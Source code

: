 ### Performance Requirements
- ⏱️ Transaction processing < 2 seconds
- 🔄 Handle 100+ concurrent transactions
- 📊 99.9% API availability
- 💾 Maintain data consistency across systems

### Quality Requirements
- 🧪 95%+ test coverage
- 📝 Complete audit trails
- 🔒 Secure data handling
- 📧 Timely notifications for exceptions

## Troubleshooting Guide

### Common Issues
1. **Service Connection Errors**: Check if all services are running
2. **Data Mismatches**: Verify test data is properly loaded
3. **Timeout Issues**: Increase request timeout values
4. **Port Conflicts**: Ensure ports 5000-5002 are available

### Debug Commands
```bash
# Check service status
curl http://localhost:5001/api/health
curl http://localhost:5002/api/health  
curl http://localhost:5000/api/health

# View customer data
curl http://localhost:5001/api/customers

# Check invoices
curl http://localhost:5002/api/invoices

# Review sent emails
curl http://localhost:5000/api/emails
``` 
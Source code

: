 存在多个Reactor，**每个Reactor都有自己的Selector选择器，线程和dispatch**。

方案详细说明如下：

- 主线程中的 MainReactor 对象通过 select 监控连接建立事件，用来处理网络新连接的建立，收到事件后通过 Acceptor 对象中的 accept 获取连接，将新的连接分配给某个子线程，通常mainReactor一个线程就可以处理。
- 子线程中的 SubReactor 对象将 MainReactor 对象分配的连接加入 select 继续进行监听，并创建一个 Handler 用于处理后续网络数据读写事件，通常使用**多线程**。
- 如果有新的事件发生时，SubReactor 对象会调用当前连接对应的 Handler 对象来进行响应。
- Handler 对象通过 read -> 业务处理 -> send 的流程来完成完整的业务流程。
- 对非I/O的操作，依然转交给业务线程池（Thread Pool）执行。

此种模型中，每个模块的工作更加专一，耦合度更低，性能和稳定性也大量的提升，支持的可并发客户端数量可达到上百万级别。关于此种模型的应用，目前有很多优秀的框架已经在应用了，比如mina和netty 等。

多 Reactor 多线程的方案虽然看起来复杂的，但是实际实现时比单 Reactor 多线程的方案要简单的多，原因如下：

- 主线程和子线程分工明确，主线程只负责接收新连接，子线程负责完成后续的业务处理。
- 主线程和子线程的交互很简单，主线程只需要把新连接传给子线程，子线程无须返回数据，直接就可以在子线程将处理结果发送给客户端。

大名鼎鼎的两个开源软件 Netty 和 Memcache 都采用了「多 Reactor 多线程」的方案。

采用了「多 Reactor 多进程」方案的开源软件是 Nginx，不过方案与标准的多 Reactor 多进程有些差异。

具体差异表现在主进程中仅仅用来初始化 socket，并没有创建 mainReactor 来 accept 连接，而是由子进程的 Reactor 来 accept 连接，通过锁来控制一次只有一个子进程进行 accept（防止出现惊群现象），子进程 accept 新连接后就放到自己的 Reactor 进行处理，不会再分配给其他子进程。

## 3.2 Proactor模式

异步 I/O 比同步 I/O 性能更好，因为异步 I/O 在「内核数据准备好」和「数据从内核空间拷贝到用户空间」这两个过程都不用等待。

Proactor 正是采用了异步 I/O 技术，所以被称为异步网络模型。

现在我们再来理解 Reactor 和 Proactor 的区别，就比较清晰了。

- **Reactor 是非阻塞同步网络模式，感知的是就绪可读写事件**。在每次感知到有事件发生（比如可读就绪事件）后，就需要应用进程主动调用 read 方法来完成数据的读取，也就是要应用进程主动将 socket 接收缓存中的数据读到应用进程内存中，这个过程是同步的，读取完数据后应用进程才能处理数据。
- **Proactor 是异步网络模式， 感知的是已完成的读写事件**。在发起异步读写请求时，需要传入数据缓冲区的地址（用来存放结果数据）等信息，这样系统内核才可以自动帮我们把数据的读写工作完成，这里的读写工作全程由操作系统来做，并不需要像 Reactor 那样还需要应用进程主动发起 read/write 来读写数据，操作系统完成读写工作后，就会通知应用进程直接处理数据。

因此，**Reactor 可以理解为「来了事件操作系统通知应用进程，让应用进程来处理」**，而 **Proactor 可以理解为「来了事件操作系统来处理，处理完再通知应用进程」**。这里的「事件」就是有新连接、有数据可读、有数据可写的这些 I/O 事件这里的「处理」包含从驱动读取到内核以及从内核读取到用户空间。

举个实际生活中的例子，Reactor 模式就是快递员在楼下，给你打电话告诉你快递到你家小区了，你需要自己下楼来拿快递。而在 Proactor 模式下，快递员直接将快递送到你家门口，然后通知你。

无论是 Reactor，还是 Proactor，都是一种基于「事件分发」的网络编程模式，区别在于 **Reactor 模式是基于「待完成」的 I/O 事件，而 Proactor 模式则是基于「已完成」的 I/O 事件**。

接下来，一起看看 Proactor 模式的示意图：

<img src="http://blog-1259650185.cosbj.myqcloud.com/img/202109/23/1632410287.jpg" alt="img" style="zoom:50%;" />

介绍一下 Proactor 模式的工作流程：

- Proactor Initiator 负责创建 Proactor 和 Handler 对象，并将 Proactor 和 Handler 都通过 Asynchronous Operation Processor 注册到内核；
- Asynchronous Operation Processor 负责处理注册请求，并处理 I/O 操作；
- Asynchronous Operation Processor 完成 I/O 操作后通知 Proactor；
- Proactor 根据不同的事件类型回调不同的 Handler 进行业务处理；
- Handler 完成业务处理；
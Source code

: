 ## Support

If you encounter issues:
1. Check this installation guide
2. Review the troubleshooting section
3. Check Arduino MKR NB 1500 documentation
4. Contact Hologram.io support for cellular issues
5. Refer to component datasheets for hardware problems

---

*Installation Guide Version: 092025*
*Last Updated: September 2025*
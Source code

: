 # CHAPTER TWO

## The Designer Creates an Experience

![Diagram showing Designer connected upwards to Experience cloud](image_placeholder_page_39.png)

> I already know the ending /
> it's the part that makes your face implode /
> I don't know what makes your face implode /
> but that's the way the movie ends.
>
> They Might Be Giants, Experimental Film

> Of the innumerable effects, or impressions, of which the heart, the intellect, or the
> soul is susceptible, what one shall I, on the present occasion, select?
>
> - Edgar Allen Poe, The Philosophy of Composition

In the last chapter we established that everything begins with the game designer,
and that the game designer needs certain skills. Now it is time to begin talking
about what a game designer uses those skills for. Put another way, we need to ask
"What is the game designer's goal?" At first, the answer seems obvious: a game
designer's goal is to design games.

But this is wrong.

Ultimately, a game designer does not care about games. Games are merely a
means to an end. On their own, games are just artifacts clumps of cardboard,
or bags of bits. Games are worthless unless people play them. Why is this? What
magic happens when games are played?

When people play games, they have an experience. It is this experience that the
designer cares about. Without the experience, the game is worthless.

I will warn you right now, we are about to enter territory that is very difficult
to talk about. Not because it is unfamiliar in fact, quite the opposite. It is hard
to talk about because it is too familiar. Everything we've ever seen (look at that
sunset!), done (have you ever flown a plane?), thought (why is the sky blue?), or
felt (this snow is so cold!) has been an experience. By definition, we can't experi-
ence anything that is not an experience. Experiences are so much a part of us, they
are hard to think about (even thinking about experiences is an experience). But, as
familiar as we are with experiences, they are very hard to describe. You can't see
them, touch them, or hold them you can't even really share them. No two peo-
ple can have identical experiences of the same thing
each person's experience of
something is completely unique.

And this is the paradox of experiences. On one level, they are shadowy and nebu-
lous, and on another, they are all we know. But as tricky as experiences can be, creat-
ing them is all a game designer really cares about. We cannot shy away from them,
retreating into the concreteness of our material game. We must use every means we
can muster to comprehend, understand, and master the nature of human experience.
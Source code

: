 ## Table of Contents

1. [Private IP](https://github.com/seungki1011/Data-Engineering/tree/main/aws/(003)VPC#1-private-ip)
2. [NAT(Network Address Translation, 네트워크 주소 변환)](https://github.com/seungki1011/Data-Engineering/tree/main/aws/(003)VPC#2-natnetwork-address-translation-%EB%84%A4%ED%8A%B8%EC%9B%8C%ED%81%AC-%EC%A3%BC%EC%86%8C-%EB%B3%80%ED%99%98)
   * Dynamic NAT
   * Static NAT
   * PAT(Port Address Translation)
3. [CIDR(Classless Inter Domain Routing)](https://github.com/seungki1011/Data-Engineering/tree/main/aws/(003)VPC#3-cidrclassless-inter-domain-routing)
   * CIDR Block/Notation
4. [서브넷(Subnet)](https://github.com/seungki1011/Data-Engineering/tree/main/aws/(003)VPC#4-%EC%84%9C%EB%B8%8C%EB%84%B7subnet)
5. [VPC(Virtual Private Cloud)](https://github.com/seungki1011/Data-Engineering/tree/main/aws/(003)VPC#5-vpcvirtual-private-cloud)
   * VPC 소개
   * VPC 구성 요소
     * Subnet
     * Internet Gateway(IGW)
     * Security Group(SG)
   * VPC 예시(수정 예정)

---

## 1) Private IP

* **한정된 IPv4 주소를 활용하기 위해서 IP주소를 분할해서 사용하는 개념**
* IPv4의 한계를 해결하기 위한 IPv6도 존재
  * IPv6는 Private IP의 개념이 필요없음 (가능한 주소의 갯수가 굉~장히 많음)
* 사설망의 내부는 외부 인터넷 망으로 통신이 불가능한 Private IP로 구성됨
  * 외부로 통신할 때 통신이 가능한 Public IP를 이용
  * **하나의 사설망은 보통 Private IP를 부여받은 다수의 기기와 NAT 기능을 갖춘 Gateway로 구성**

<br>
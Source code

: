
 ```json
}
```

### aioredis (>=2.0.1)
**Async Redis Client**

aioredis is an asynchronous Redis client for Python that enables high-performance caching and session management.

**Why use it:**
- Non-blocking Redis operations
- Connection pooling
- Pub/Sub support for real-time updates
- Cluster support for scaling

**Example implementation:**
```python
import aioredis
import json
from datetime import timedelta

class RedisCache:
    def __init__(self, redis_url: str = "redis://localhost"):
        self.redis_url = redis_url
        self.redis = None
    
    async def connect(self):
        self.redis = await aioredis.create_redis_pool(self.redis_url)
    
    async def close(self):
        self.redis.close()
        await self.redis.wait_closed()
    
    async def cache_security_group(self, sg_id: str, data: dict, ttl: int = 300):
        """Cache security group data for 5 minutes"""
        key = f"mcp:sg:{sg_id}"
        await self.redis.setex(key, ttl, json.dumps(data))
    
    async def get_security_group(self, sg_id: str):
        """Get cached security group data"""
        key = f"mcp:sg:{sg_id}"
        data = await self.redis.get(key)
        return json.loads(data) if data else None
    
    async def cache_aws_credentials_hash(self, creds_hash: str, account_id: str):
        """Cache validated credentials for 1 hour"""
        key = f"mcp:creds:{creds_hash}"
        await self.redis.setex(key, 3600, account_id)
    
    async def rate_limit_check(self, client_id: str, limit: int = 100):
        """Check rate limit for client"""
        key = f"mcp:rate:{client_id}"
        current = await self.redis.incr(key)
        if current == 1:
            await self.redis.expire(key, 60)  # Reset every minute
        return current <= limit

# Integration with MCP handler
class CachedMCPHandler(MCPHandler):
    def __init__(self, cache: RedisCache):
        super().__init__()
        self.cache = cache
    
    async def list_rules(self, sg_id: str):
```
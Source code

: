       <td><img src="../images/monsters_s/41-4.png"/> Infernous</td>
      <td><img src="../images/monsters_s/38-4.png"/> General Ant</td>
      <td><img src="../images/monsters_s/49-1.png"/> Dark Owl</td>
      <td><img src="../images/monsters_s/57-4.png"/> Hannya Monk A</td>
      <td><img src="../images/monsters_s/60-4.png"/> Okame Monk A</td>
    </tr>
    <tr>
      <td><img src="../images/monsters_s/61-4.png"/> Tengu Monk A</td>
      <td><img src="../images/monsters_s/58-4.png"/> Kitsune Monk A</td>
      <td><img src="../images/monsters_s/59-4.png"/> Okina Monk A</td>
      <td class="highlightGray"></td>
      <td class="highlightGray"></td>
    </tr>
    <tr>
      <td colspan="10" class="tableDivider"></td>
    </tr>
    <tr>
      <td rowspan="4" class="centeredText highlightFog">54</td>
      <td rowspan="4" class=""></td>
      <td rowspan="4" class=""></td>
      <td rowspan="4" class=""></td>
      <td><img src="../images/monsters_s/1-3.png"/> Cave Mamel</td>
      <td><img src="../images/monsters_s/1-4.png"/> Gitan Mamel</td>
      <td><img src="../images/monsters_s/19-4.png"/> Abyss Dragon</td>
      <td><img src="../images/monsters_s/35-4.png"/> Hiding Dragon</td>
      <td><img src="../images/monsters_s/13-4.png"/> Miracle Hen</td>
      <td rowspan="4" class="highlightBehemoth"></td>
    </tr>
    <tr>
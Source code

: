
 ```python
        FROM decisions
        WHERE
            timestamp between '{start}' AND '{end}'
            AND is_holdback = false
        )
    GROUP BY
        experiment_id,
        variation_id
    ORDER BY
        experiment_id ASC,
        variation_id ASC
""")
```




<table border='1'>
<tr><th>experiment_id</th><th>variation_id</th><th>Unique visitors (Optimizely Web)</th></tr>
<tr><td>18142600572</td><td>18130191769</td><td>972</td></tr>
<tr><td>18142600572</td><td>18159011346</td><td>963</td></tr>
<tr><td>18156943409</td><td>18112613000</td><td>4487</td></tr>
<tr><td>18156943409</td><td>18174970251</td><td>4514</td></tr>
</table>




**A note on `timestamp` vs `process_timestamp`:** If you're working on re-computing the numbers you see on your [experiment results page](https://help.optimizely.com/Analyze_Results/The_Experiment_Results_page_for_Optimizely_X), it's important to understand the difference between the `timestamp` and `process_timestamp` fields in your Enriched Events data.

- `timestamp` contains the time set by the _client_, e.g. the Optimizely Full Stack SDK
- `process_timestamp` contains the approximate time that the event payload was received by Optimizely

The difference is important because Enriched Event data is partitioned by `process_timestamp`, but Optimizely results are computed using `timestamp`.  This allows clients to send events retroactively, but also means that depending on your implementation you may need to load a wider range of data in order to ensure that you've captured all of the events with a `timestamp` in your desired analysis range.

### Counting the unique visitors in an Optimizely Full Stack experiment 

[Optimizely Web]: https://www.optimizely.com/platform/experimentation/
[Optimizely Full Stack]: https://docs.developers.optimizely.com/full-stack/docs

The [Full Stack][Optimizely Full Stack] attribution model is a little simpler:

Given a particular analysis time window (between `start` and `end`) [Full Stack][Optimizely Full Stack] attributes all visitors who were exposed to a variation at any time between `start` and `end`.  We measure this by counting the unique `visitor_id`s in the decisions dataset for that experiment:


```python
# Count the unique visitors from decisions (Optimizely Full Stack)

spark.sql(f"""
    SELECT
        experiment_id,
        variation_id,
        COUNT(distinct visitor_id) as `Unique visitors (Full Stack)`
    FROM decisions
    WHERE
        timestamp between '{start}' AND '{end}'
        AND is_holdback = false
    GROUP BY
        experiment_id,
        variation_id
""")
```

·····

Task brief
Only lines that include "decisions" belong in the answer; copy all of them from the listing.

Written response
        FROM decisions
Given a particular analysis time window (between `start` and `end`) [Full Stack][Optimizely Full Stack] attributes all visitors who were exposed to a variation at any time between `start` and `end`.  We measure this by counting the unique `visitor_id`s in the decisions dataset for that experiment:
# Count the unique visitors from decisions (Optimizely Full Stack)
    FROM decisions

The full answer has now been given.